- **Assigned task**: Extract each line of the records below that contains the word "factors".

Plain-text document sources:

Segment Open

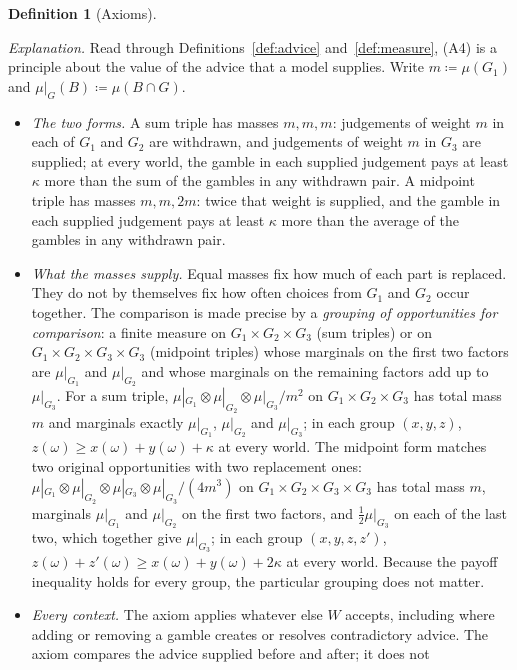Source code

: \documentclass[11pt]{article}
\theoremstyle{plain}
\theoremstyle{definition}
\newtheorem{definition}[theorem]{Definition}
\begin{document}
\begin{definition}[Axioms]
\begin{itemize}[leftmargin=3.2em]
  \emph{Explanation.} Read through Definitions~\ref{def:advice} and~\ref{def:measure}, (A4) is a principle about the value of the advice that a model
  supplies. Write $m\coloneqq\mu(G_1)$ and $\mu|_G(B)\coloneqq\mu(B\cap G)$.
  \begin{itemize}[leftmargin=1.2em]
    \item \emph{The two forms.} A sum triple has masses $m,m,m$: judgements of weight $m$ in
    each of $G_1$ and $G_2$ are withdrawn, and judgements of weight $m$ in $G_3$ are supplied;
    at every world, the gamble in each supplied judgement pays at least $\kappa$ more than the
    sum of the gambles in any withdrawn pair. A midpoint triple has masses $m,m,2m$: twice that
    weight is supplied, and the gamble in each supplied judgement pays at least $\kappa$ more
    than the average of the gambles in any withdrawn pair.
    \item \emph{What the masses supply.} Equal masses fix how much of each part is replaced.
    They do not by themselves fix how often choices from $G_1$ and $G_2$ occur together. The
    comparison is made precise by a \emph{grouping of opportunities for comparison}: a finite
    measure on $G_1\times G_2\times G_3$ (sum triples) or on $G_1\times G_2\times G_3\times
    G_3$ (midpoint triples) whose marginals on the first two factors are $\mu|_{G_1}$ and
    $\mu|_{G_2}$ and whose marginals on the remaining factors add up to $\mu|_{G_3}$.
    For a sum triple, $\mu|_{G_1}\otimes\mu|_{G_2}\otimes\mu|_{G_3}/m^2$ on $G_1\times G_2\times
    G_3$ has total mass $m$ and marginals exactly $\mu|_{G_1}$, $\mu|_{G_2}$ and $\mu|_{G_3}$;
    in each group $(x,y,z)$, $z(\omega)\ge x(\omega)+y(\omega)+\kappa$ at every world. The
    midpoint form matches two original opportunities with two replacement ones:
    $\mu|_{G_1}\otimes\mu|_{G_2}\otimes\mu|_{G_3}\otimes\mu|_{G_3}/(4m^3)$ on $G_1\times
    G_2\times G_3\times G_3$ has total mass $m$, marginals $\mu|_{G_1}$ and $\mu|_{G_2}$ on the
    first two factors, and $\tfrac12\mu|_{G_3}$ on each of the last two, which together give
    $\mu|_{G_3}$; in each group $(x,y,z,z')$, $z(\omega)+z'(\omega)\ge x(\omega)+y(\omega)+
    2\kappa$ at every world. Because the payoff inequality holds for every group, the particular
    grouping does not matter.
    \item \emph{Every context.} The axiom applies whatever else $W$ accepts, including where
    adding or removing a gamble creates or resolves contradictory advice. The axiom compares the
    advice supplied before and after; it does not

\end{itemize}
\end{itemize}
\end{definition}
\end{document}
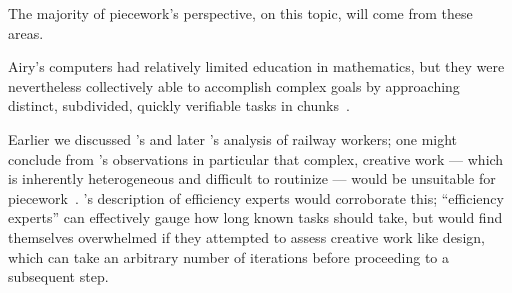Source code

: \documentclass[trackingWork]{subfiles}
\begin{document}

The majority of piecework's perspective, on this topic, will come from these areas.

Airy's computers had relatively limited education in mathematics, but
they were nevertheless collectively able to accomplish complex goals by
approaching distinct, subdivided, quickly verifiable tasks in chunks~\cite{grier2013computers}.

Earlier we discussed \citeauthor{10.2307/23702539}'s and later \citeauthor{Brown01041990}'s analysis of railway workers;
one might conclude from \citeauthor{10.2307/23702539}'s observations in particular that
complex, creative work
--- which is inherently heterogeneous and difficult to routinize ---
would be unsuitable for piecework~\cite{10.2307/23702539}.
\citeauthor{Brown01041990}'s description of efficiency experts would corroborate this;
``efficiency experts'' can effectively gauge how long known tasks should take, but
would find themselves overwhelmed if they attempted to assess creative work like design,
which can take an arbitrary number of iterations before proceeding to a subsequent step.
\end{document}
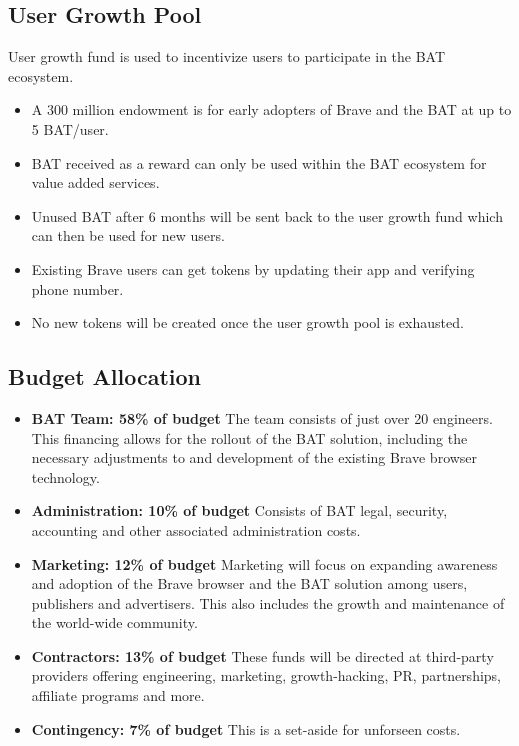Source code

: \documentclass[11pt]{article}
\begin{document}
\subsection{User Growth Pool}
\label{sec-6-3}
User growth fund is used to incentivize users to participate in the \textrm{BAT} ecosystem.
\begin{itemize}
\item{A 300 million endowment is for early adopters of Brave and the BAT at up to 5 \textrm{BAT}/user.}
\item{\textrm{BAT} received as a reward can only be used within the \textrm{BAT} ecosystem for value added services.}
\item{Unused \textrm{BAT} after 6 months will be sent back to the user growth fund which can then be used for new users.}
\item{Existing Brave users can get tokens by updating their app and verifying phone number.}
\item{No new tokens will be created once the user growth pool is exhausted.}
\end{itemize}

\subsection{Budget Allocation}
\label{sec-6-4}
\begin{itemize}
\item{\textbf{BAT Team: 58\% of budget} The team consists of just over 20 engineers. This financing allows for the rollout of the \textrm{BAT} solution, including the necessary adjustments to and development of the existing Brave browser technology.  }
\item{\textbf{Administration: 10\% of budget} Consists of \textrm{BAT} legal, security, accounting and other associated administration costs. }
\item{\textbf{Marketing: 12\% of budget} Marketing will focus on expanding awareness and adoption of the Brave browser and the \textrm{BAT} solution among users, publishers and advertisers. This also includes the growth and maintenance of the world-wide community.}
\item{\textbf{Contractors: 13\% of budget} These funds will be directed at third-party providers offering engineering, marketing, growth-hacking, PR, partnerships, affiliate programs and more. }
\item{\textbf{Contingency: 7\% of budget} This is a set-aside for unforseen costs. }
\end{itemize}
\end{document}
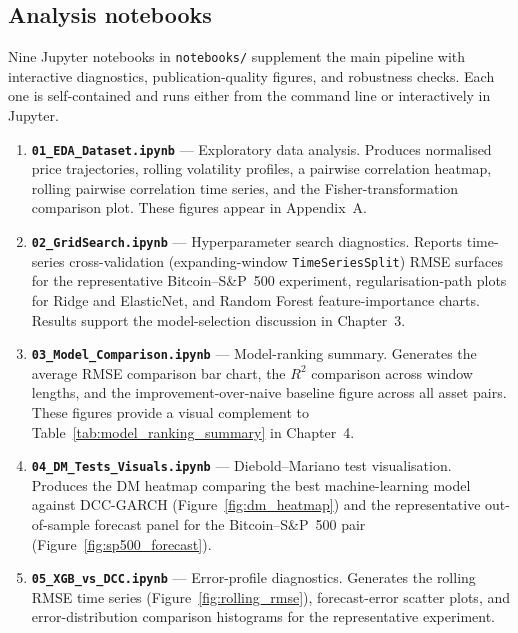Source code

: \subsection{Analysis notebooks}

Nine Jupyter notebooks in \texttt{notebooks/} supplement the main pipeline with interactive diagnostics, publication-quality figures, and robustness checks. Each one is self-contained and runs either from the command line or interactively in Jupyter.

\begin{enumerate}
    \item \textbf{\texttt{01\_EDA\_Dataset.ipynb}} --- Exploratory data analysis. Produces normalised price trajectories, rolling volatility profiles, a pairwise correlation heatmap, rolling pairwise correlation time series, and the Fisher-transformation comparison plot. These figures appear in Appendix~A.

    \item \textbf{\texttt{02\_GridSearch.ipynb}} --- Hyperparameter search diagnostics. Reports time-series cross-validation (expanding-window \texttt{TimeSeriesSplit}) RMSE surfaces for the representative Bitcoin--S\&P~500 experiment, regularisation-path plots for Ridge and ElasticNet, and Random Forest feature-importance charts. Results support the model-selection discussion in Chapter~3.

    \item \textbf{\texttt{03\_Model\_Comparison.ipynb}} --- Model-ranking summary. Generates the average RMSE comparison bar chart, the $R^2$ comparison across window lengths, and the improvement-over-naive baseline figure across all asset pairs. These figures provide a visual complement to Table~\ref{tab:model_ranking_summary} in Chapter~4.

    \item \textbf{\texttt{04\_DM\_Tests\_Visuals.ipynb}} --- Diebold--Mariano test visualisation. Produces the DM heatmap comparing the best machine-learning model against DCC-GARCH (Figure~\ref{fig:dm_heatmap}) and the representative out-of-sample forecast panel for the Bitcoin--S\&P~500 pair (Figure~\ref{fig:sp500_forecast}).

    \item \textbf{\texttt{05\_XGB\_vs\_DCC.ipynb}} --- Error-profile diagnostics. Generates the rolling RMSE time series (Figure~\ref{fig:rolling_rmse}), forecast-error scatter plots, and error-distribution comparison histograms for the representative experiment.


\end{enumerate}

Segment Closed
Segment Open

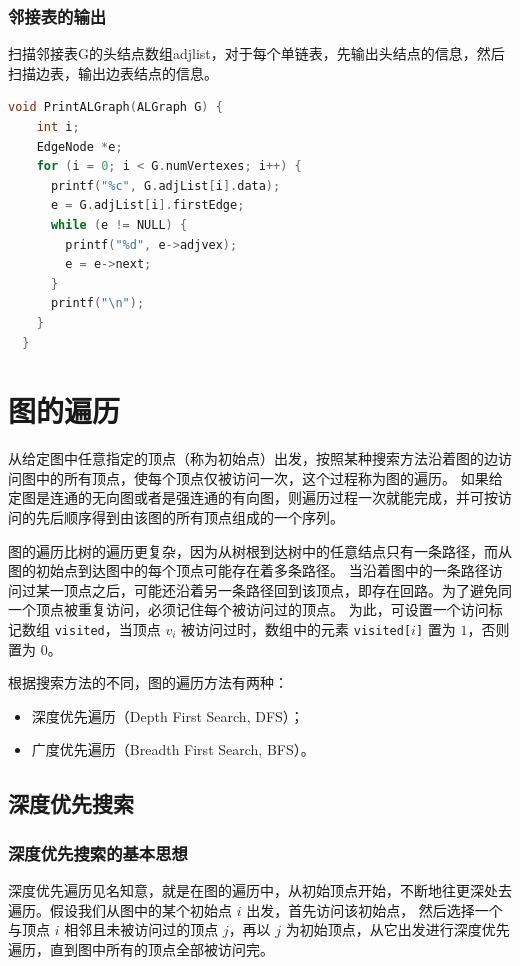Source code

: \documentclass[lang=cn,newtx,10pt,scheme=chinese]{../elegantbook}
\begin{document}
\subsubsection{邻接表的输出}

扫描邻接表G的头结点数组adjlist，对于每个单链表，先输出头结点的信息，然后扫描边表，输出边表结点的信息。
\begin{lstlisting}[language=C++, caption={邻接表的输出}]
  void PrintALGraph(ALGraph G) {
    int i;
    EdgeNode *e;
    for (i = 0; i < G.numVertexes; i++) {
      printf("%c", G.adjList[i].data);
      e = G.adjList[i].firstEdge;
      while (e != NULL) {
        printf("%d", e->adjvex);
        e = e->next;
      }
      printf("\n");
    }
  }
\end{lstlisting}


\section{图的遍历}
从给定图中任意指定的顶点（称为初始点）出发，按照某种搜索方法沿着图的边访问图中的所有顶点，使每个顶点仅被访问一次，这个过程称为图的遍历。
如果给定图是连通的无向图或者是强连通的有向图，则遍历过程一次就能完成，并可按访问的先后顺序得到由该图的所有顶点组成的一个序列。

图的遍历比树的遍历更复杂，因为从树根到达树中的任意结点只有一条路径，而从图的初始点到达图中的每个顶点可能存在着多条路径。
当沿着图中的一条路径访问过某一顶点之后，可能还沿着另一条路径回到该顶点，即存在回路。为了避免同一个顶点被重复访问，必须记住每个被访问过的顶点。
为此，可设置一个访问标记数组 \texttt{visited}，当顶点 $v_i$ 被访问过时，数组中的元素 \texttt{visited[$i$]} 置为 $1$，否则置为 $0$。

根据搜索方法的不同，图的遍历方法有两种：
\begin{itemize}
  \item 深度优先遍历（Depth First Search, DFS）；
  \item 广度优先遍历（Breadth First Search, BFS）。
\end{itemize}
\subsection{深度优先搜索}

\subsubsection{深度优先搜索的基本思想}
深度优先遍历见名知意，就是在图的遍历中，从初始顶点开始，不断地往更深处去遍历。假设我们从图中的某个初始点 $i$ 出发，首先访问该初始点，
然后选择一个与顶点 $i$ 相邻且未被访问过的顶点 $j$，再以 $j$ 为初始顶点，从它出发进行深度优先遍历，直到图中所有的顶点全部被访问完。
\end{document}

Segment Closed
Segment Open

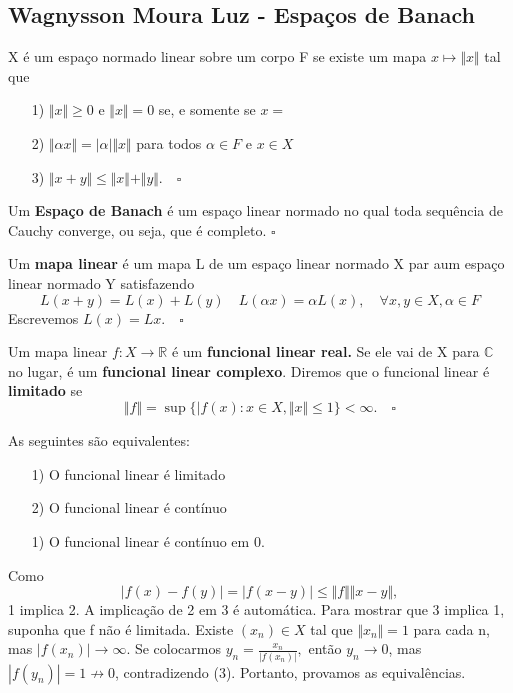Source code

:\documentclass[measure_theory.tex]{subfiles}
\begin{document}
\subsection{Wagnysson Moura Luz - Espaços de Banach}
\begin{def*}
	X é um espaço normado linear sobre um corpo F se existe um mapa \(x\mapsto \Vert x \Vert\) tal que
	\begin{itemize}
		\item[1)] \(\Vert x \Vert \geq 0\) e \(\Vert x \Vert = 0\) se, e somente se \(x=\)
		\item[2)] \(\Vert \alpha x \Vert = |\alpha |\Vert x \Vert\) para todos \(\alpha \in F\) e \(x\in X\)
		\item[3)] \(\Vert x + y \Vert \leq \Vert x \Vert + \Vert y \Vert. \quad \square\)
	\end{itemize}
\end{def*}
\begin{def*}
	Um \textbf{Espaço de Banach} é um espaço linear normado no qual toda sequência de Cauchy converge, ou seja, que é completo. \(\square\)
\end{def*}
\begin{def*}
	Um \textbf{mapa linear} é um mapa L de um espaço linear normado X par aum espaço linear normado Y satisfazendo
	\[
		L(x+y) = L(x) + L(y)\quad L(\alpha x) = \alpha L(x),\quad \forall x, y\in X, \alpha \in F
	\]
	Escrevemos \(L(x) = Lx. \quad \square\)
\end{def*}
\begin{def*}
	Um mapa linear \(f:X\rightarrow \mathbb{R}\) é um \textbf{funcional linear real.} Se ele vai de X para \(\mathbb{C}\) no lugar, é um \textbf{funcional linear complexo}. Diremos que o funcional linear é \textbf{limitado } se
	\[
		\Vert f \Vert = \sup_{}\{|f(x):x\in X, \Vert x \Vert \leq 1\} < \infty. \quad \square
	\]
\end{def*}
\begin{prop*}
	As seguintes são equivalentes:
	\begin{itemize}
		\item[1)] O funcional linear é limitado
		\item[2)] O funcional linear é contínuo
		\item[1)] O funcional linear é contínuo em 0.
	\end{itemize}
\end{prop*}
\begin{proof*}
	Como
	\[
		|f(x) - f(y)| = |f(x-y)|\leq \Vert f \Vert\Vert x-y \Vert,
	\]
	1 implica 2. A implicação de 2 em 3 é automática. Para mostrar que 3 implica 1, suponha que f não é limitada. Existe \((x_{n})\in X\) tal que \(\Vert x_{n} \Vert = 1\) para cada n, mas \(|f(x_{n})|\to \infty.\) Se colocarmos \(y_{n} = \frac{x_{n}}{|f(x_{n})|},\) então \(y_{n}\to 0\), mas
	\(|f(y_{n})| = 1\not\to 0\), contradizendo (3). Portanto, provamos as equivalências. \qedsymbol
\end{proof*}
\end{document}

Segment Closed

- **Answer to this task**:
    G_3$ (midpoint triples) whose marginals on the first two factors are $\mu|_{G_1}$ and
    $\mu|_{G_2}$ and whose marginals on the remaining factors add up to $\mu|_{G_3}$.
    first two factors, and $\tfrac12\mu|_{G_3}$ on each of the last two, which together give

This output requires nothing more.